Knowing how to calculate employee turnover
can help companies better understand the well-being of their organizations. Employee turnover refers to employees leaving a workplace and being replaced by new employees. In terms of turnover vs. attrition, attrition doesn't always warrant replacements. The employee turnover rate
is the percentage of employees who leave a workplace within a certain period. Usually, the time period is a year, but it could be a month, a quarter, or any other time span. Generally, the calculations include both voluntary and involuntary turnover. For example: employees who quit or resign as well as those who were fired or laid off.
The employee turnover rate is a useful metric that shows whether employers are successful in retaining their employees. Employee turnover
is expensive for companies and organizations. To some extent, employee separations are normal and expected. However, when the turnover rate is high or suddenly spikes, that should be a warning sign for employers.
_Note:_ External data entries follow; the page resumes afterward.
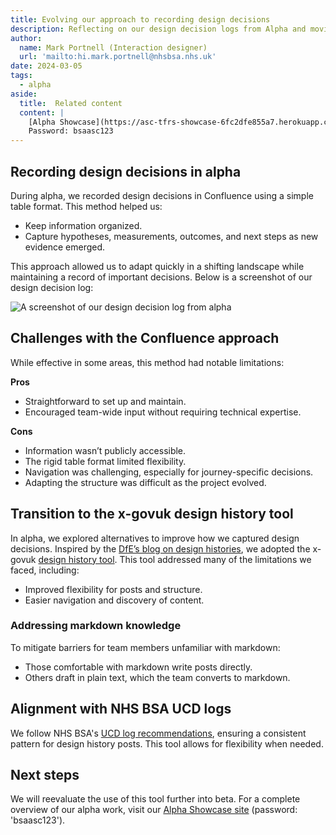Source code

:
 ```yaml
---
title: Evolving our approach to recording design decisions
description: Reflecting on our design decision logs from Alpha and moving towards the Design History tool from X-GOVUK.
author:
  name: Mark Portnell (Interaction designer)
  url: 'mailto:hi.mark.portnell@nhsbsa.nhs.uk'
date: 2024-03-05
tags:
  - alpha
aside:
  title:  Related content
  content: |
    [Alpha Showcase](https://asc-tfrs-showcase-6fc2dfe855a7.herokuapp.com/) 
    Password: bsaasc123
---
```


## Recording design decisions in alpha
During alpha, we recorded design decisions in Confluence using a simple table format. This method helped us:
- Keep information organized.
- Capture hypotheses, measurements, outcomes, and next steps as new evidence emerged.

This approach allowed us to adapt quickly in a shifting landscape while maintaining a record of important decisions. Below is a screenshot of our design decision log:

![A screenshot of our design decision log from alpha](alpha-design-log.png "A screenshot of our design decision log")

## Challenges with the Confluence approach
While effective in some areas, this method had notable limitations:

**Pros**
- Straightforward to set up and maintain.
- Encouraged team-wide input without requiring technical expertise.

**Cons**
- Information wasn’t publicly accessible.
- The rigid table format limited flexibility.
- Navigation was challenging, especially for journey-specific decisions.
- Adapting the structure was difficult as the project evolved.

## Transition to the x-govuk design history tool
In alpha, we explored alternatives to improve how we captured design decisions. Inspired by the [DfE’s blog on design histories](https://dfedigital.blog.gov.uk/2020/09/01/design-history/), we adopted the x-govuk [design history tool](https://x-govuk.github.io/govuk-design-history/). This tool addressed many of the limitations we faced, including:

- Improved flexibility for posts and structure.
- Easier navigation and discovery of content.

### Addressing markdown knowledge
To mitigate barriers for team members unfamiliar with markdown:
- Those comfortable with markdown write posts directly.
- Others draft in plain text, which the team converts to markdown.

## Alignment with NHS BSA UCD logs
We follow NHS BSA's [UCD log recommendations](https://nhsbsa.github.io/nhsbsa-digital-playbook/design/interaction-designer/ucd-log/#resources), ensuring a consistent pattern for design history posts. This tool allows for flexibility when needed.

## Next steps
We will reevaluate the use of this tool further into beta. For a complete overview of our alpha work, visit our [Alpha Showcase site](https://asc-tfrs-showcase-6fc2dfe855a7.herokuapp.com/) (password: 'bsaasc123').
This article will explore how to calculate employee turnover rates and costs and their implications for organizations.
How to calculate employee turnover rate
Calculate your employee turnover rate
by dividing the number of employees who have left during a specific time period by the average number of employees during that period and multiply by 100.
A traditional employee turnover rate includes both voluntary and involuntary talent loss. So include individuals who have left the company due to termination, retirement, disability, and by their own volition.
Employee Turnover Rate = (Number of employees who left / Average number of employees) * 100
To calculate your employee turnover rate, first calculate the average number of employees in a given time span. To do so, add your starting headcount to your final headcount for the specified period of time, and divide by 2.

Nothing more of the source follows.